▶ _HOW TO COMPLETE THIS TASK_:
Every line below that contains the word "Production" must be copied.

▶ _ENTRIES PROVIDED_:
+ + + +
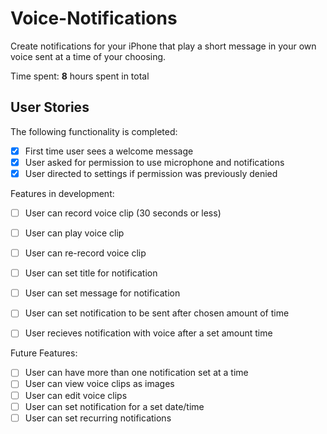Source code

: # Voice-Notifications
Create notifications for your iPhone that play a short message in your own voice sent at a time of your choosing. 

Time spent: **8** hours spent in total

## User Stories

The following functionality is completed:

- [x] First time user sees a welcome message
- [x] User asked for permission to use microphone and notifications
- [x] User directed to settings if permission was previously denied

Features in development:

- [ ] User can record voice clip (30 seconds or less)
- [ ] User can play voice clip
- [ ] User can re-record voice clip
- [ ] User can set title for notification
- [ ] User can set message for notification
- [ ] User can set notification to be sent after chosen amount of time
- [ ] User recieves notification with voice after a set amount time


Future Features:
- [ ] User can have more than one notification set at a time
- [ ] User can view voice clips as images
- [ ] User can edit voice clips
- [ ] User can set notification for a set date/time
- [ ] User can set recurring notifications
+ + + +
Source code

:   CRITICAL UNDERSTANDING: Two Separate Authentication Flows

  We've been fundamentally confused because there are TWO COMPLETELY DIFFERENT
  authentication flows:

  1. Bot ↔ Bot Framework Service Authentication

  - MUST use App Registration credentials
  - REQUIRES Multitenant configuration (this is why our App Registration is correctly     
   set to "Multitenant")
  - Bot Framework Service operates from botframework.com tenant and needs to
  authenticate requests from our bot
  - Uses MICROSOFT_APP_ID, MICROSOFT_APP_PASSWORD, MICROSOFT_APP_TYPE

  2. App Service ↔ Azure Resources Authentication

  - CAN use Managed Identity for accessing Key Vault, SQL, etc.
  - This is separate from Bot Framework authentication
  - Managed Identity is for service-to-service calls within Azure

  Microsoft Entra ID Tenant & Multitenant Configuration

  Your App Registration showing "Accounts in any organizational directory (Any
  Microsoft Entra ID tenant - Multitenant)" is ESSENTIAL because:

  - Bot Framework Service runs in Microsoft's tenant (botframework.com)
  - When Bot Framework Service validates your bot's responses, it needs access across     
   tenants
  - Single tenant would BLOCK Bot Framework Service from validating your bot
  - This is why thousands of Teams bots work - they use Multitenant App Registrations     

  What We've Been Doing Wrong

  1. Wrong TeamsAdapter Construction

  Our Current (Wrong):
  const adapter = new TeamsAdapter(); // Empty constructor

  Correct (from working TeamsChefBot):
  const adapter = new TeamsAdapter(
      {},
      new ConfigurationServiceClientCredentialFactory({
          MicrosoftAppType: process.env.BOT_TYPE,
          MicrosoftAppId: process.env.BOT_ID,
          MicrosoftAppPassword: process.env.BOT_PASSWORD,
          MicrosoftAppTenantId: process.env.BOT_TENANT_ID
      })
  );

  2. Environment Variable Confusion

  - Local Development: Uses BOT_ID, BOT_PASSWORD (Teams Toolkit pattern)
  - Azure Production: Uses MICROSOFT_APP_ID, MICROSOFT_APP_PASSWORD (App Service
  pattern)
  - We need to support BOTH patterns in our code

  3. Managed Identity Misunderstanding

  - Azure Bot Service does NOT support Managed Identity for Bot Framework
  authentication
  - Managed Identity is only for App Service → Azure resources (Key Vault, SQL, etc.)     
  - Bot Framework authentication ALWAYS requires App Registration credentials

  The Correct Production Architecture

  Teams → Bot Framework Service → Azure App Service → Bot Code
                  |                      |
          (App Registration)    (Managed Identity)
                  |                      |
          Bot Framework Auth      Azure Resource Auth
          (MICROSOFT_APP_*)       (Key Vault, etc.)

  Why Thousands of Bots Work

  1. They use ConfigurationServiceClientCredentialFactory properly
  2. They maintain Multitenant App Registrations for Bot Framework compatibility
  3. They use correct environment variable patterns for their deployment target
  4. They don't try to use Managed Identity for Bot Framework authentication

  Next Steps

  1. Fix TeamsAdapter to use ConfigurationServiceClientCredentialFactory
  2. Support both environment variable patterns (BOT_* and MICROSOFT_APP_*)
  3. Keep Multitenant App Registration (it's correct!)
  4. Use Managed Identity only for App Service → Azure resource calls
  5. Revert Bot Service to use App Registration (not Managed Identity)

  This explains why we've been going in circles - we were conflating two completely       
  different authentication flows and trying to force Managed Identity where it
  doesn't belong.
+ + + +
▶ _RESPONSE TO THIS EXERCISE_:
  - Azure Production: Uses MICROSOFT_APP_ID, MICROSOFT_APP_PASSWORD (App Service
  The Correct Production Architecture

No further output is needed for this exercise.